What this task involves: Print the records below exactly, omitting all pictures.

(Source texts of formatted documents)

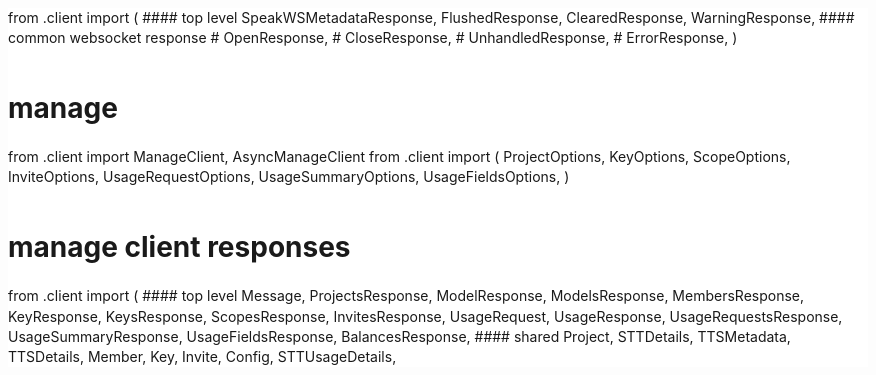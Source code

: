 from .client import (
    #### top level
    SpeakWSMetadataResponse,
    FlushedResponse,
    ClearedResponse,
    WarningResponse,
    #### common websocket response
    # OpenResponse,
    # CloseResponse,
    # UnhandledResponse,
    # ErrorResponse,
)

# manage
from .client import ManageClient, AsyncManageClient
from .client import (
    ProjectOptions,
    KeyOptions,
    ScopeOptions,
    InviteOptions,
    UsageRequestOptions,
    UsageSummaryOptions,
    UsageFieldsOptions,
)

# manage client responses
from .client import (
    #### top level
    Message,
    ProjectsResponse,
    ModelResponse,
    ModelsResponse,
    MembersResponse,
    KeyResponse,
    KeysResponse,
    ScopesResponse,
    InvitesResponse,
    UsageRequest,
    UsageResponse,
    UsageRequestsResponse,
    UsageSummaryResponse,
    UsageFieldsResponse,
    BalancesResponse,
    #### shared
    Project,
    STTDetails,
    TTSMetadata,
    TTSDetails,
    Member,
    Key,
    Invite,
    Config,
    STTUsageDetails,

Exercise answer:
Source code

: from .client import (
    #### top level
    SpeakWSMetadataResponse,
    FlushedResponse,
    ClearedResponse,
    WarningResponse,
    #### common websocket response
    # OpenResponse,
    # CloseResponse,
    # UnhandledResponse,
    # ErrorResponse,
)

# manage
from .client import ManageClient, AsyncManageClient
from .client import (
    ProjectOptions,
    KeyOptions,
    ScopeOptions,
    InviteOptions,
    UsageRequestOptions,
    UsageSummaryOptions,
    UsageFieldsOptions,
)

# manage client responses
from .client import (
    #### top level
    Message,
    ProjectsResponse,
    ModelResponse,
    ModelsResponse,
    MembersResponse,
    KeyResponse,
    KeysResponse,
    ScopesResponse,
    InvitesResponse,
    UsageRequest,
    UsageResponse,
    UsageRequestsResponse,
    UsageSummaryResponse,
    UsageFieldsResponse,
    BalancesResponse,
    #### shared
    Project,
    STTDetails,
    TTSMetadata,
    TTSDetails,
    Member,
    Key,
    Invite,
    Config,
    STTUsageDetails,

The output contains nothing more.